Flatpay Capital offers embedded cash advances with pre-approved offers surfaced in the merchant portal, funds delivered in 5-8 days, and automatic repayment through a percentage of daily card sales. This creates additional revenue streams while deepening merchant relationships.
Customer base expansion
Flatpay now offers custom rates for merchants processing over €200,000 annually, unlocking mid-market verticals like fast-casual chains and specialty retail that were previously outside the flat-rate model. This expansion maintains the core value proposition while addressing larger merchants' needs for negotiated pricing.
Self-serve onboarding for mobile terminals and e-commerce plugins provides entry points into micro-merchants and creator commerce, an under-penetrated segment of over 10 million businesses across the EU. The simplified setup process reduces acquisition costs while expanding the addressable market.
The company targets the 24 million SMBs across Europe using 17 million POS terminals, representing significant headroom for market share expansion beyond the current 50,000 merchant base.
Geographic expansion
The Series B funding finances entry into additional EU markets, with Flatpay now operating in Denmark, Finland, Germany, Italy, and France. The company plans to hire 250 sales representatives over the next 12 months to accelerate expansion.
The in-person installation playbook can be replicated in Spain, the Netherlands, and the UK, markets representing over €600 billion in annual card volume. Flatpay's white-glove service model creates competitive differentiation in new markets where local competitors may rely on self-service setup.

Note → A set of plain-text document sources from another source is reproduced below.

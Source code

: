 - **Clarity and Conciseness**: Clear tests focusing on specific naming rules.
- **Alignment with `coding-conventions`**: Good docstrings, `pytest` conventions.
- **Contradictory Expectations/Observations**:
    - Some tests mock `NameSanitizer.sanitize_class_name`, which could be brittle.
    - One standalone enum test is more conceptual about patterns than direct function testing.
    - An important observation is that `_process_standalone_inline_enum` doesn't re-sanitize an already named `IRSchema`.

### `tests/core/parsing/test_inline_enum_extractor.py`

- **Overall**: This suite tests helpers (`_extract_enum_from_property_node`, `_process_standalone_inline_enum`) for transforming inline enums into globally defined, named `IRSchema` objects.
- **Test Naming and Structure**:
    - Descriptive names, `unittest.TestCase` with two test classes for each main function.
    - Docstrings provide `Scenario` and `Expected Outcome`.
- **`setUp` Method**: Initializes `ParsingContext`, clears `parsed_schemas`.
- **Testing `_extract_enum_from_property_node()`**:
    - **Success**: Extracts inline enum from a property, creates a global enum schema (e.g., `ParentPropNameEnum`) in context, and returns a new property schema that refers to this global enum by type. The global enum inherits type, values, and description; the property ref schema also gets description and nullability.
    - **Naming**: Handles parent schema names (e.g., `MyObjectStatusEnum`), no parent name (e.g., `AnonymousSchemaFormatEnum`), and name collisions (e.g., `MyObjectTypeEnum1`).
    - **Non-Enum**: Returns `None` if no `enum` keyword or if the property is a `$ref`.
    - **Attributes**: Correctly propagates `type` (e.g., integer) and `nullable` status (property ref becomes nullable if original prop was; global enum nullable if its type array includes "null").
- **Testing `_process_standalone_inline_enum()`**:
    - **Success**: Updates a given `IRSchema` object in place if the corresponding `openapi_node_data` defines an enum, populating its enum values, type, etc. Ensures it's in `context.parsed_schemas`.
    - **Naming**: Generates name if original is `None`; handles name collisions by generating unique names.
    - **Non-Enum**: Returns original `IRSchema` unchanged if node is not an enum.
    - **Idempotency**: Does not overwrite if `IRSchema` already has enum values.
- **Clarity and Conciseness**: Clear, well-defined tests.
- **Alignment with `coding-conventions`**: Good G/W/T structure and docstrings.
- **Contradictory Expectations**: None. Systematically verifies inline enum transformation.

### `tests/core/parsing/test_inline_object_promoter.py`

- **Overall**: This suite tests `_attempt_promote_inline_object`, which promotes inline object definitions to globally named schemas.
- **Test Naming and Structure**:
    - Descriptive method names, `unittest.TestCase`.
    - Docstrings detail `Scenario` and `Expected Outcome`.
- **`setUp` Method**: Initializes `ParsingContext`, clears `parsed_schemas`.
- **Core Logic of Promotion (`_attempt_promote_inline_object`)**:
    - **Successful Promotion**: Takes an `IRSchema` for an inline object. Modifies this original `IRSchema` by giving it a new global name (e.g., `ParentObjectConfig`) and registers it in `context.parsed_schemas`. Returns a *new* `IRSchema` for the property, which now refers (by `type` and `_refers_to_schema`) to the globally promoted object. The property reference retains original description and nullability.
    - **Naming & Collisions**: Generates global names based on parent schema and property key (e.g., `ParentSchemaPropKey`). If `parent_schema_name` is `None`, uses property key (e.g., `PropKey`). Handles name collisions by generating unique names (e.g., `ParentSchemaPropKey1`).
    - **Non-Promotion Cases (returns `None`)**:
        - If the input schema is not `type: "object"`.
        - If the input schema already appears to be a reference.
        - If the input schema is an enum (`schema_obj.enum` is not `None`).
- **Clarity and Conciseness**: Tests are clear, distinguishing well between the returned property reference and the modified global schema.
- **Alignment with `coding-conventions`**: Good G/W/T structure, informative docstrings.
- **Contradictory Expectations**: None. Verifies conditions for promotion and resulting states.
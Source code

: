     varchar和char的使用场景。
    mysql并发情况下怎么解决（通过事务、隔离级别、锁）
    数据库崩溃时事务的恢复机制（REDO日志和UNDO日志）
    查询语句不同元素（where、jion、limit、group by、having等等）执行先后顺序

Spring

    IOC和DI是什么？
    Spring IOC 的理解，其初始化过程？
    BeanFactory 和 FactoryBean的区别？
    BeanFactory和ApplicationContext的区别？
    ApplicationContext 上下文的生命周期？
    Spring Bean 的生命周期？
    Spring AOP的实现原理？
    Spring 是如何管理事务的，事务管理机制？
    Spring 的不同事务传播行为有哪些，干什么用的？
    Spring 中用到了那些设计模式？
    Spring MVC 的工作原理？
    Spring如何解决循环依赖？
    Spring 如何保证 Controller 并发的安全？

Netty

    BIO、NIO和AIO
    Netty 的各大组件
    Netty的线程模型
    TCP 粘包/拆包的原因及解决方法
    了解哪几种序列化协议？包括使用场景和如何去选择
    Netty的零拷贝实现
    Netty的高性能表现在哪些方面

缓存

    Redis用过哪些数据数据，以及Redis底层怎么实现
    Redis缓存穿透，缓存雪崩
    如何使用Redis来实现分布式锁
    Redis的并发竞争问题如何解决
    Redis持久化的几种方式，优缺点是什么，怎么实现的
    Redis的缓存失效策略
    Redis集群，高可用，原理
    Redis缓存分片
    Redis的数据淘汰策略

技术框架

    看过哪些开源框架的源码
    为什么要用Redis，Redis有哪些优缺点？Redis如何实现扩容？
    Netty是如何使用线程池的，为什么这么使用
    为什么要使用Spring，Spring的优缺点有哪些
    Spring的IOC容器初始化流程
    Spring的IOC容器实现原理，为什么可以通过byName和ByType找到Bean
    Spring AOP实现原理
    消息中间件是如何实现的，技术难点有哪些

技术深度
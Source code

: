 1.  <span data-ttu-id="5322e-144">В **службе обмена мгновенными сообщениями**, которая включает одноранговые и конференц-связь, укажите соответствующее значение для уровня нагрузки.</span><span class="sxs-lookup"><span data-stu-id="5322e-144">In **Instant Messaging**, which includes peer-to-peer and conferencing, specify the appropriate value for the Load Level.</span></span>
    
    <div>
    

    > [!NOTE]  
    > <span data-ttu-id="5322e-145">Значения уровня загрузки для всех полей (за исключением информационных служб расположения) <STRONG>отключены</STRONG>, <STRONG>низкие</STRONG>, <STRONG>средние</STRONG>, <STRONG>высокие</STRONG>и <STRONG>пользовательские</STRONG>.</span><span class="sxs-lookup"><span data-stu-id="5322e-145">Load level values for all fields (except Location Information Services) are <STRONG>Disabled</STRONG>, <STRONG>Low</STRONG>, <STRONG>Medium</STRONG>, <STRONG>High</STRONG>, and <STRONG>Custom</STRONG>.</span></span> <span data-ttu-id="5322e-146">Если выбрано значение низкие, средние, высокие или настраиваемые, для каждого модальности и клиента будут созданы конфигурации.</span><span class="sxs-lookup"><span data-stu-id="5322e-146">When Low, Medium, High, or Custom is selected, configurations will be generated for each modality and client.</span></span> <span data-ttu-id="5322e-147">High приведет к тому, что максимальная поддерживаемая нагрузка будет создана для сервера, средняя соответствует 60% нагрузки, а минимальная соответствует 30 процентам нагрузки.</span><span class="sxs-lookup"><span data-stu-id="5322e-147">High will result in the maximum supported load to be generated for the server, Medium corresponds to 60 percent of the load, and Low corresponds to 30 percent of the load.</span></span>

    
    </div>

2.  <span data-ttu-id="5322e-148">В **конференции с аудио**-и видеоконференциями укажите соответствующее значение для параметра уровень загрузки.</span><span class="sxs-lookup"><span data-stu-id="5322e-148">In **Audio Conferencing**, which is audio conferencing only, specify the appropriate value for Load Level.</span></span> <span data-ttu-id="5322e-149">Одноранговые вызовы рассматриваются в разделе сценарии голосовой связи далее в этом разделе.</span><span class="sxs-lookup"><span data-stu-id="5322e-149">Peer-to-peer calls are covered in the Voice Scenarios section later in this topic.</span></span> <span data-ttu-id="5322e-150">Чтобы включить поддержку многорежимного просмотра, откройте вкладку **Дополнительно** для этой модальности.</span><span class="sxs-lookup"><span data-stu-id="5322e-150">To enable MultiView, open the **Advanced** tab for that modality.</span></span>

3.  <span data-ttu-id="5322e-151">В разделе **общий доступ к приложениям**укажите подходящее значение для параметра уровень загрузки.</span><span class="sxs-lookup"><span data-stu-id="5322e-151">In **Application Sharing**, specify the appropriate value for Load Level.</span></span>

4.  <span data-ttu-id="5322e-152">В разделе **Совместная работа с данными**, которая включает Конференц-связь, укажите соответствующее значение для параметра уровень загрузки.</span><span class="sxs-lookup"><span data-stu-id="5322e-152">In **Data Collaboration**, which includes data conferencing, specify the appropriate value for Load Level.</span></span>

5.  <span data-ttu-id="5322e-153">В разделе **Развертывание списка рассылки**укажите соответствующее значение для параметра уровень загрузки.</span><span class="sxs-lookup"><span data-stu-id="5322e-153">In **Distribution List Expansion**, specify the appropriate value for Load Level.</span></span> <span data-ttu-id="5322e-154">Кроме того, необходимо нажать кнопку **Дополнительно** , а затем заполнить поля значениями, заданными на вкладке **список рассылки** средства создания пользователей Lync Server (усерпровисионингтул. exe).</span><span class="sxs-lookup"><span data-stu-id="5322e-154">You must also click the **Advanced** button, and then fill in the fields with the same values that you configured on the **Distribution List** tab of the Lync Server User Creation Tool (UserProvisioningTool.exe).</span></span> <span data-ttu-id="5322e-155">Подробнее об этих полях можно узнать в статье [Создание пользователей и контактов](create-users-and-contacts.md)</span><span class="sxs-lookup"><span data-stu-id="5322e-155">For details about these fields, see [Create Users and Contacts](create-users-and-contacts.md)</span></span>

Regulatory tailwinds including the EU Digital Markets Act forcing Apple to open iPhone NFC create opportunities for SoftPOS expansion, potentially reducing hardware costs while maintaining the integrated service experience.
Risks
Margin compression: The emergence of free SoftPOS apps and Tap-to-Pay functionality on smartphones eliminates hardware barriers that previously protected payment terminal providers. As merchants gain access to sub-1.5% processing rates through smartphone-based solutions, Flatpay's 0.99-1.49% rates face downward pressure, particularly for price-sensitive micro-merchants.
Scale disadvantage: Larger competitors like Square and SumUp can leverage massive processing volumes to offer custom rates below 0.99% for high-volume merchants, while their established market presence enables aggressive pricing to defend market share. Flatpay's smaller scale limits its ability to match enterprise-level pricing while maintaining profitability.
Regulatory fragmentation: European payment regulations vary significantly across markets, requiring country-specific compliance for features like fiscal receipt requirements in Italy or data localization rules in other jurisdictions. This regulatory complexity increases expansion costs and creates barriers to the standardized product approach that drives Flatpay's unit economics.